INPUT MATERIAL:
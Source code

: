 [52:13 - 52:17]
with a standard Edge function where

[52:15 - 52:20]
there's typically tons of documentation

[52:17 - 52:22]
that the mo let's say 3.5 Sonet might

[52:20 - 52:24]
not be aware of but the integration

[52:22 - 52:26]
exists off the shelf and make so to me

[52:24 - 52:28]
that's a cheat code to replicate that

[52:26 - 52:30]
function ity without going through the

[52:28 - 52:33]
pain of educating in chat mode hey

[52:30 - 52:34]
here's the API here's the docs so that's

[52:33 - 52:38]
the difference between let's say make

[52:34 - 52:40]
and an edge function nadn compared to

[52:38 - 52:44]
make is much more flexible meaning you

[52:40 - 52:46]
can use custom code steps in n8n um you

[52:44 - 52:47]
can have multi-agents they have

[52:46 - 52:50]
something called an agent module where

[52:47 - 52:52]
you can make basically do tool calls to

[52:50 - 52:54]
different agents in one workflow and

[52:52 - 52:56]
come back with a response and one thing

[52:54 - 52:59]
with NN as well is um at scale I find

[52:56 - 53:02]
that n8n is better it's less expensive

EXERCISE REQUIREMENTS: Count every line that holds the word "make" in the entries, and state the result alone.

EXERCISE RESULT: 4